133 lines (95 loc) · 4.69 KB

Executing on an AWS ParallelCluster

We can execute on an AWS ParallelCluster environment. A suitable cluster can be formed by following the instructions in our nextflow-pcluster repository.

With a cluster formed you should clone this repository to the MasterServer instance where you can run our playbooks to create a postgres database server and then execute the fragmentor plays. From here we assume you're on the cluster's master instance: -

You should have your cluster private key in ~/.ssh as described in the nextflow-pcluster documentation

$ git clone https://github.com/InformaticsMatters/fragmentor
$ cd fragmentor/ansible
$ sudo pip install --upgrade pip
$ sudo pip install -r ../requirements.txt
$ ansible-galaxy install -r ../requirements.yaml

Add the cluster private key to the SSH agent: -

$ eval `ssh-agent`
$ ssh-add ~/.ssh/nf-pcluster

Set your AWS credentials. You'll need these if you're creating the cluster's postgres database: -

$ export AWS_DEFAULT_REGION=eu-central-1
$ export AWS_ACCESS_KEY_ID=?????
$ export AWS_SECRET_ACCESS_KEY=?????

Life's a lot easier using parameter files with ansible, so create file that provides variables that satisfy your cluster in order to create and configure the cluster database. Something like this: -

---
db_server_state: present
aws_db_instance_type: t3a.2xlarge
db_volume_size_g: 10
database_cloud_provider: aws
db_shared_buffers_g: 4
db_max_parallel_workers: 8
aws_vpc_subnet_id: <CLUSTER_PUBLIC_SUBNET_ID>
aws_vpc_id: <CLUSTER_VPC_ID>

deployment: production
runpath: /data/share-2/frag
add_backup: no

Setting add-backup to no prevents the automatic backup from taking place, which typically occurs after the inchi play.

Now create the server: -

$ ansible-playbook site-db-server.yaml -e @parameters 

Adjust your parameters so that they include the address of the database server. The server's IP address is printed by the above play: -

TASK [db-server : Display DB server address (Private IP)] *****************
Thursday 22 October 2020  18:54:00 +0000 (0:00:00.048)       0:00:24.557 ** 
ok: [localhost] => {
    "server_result.instances[0].private_ip": "10.0.0.192"
}

In this case you'd add the following to the parameter file: -

database_login_host: 10.0.0.192

Using the AWS console wait for the database server instance to become ready (initialise) before trying to configure it.

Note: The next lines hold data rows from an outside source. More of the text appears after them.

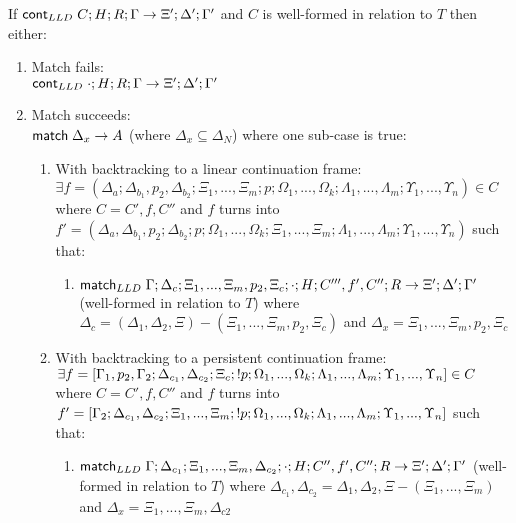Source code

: \begin{lemma}
If $\mathsf{cont}_{LLD} \; C; H; R; \Gamma \rightarrow \Xi'; \Delta'; \Gamma'$ and $C$ is well-formed in relation to $T$ then either:

\begin{enumerate}
   \item Match fails: \\ $\mathsf{cont}_{LLD} \; \cdot; H; R; \Gamma \rightarrow \Xi'; \Delta'; \Gamma'$
   \item Match succeeds: \\ $\mathsf{match} \; \Delta_x \rightarrow A$ (where $\Delta_x \subseteq \Delta_N$) where one sub-case is true:
   \begin{enumerate}
      \item With backtracking to a linear continuation frame: \\ $\exists f = (\Delta_a; \Delta_{b_1}, p_2, \Delta_{b_2}; \Xi_1, ..., \Xi_m; p; \Omega_1, ..., \Omega_k; \Lambda_1, ..., \Lambda_m; \Upsilon_1, ..., \Upsilon_n) \in C$ where $C = C', f, C''$ and $f$ turns into $f' = (\Delta_a, \Delta_{b_1}, p_2; \Delta_{b_2}; p; \Omega_1, ..., \Omega_k; \Xi_1, ..., \Xi_m; \Lambda_1, ..., \Lambda_m; \Upsilon_1, ..., \Upsilon_n)$ such that:
      \begin{enumerate}
         \item $\mathsf{match}_{LLD} \; \Gamma; \Delta_c; \Xi_1, ..., \Xi_m, p_2, \Xi_c; \cdot; H; C''', f', C''; R \rightarrow \Xi'; \Delta'; \Gamma'$ (well-formed in relation to $T$) where $\Delta_c = (\Delta_1, \Delta_2, \Xi) - (\Xi_1, ..., \Xi_m, p_2, \Xi_c)$ and $\Delta_x = \Xi_1, ..., \Xi_m, p_2, \Xi_c$
      \end{enumerate}
      \item With backtracking to a persistent continuation frame: \\$\exists f = [\Gamma_1, p_2, \Gamma_2; \Delta_{c_1}, \Delta_{c_2}; \Xi_c; {!} p; \Omega_1, ..., \Omega_k; \Lambda_1, ..., \Lambda_m; \Upsilon_1, ..., \Upsilon_n] \in C$ where $C = C', f, C''$ and $f$ turns into $f' = [\Gamma_2; \Delta_{c_1}, \Delta_{c_2}; \Xi_1, ..., \Xi_m; {!} p; \Omega_1, ..., \Omega_k; \Lambda_1, ..., \Lambda_m; \Upsilon_1, ..., \Upsilon_n]$ such that:
      \begin{enumerate}
         \item $\mathsf{match}_{LLD} \; \Gamma; \Delta_{c_1}; \Xi_1, ..., \Xi_m, \Delta_{c_2}; \cdot; H; C'', f', C''; R \rightarrow \Xi'; \Delta'; \Gamma'$ (well-formed in relation to $T$) where $\Delta_{c_1}, \Delta_{c_2} = \Delta_1, \Delta_2, \Xi - (\Xi_1, ..., \Xi_m)$ and $\Delta_x = \Xi_1, ..., \Xi_m, \Delta_{c2}$
      \end{enumerate}
   \end{enumerate}
\end{enumerate}
\end{lemma}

You will need to install the ec2.py dynamic inventory script, provided by ansible. The following installs the script locally and then runs an ansible ping to ensure the database server can be found: -

$ wget https://raw.githubusercontent.com/ansible/ansible/stable-2.9/contrib/inventory/ec2.py
$ chmod +x ec2.py
$ export EC2_INSTANCE_FILTERS='tag:Name=FragmentorProductionDatabase'

$ ansible -i ec2.py tag_Name_FragmentorProductionDatabase -m ping

Now you can configure the server and start and prepare the fragmentation database. The first two plays rely on dynamic inventory provided by the ec2.py script: -

$ ansible-playbook -i ec2.py site-db-server-configure.yaml -e @parameters
$ ansible-playbook site-db-server-configure_create-database.yaml -e @parameters

The Slurm compute instances may be incorrectly configured with regard to available memory. You need to reset the slurm manager with the correct memory.

The compute instances may be incorrectly configured with regard to memory. Run the sinfo command to see the MEMORY value. If it's 1 you may need to fix them.

$ sinfo --exact --long -N
[...]
NODELIST              NODES PARTITION       STATE CPUS    S:C:T MEMORY TMP_DISK WEIGHT AVAIL_FE REASON               
compute-dy-m4large-1      1  compute*        idle 2       2:1:1      1        0      1 dynamic, none                 
compute-dy-m4large-2      1  compute*        idle 2       2:1:1      1        0      1 dynamic, none    

Fix the compute instance memory by running the fix script.

If your compute instances have 16GiB RAM run: -

$ ../fix-pcluster-slurm-compute-memory.sh 16

From here you should be able to run fragmentation plays, i.e. stuff like this for a typical MolPort fragmentation, extract and combination run: -

$ ansible-playbook site-standardise.yaml -e @parameters \
    -e vendor=molport \
    -e version=2020-10 

$ ansible-playbook site-fragment.yaml -e @parameters \
    -e vendor=molport \
    -e version=2020-10

$ ansible-playbook site-inchi.yaml -e @parameters

$ ansible-playbook site-extract.yaml -e @parameters

$ ansible-playbook site-combine.yaml -e @parameters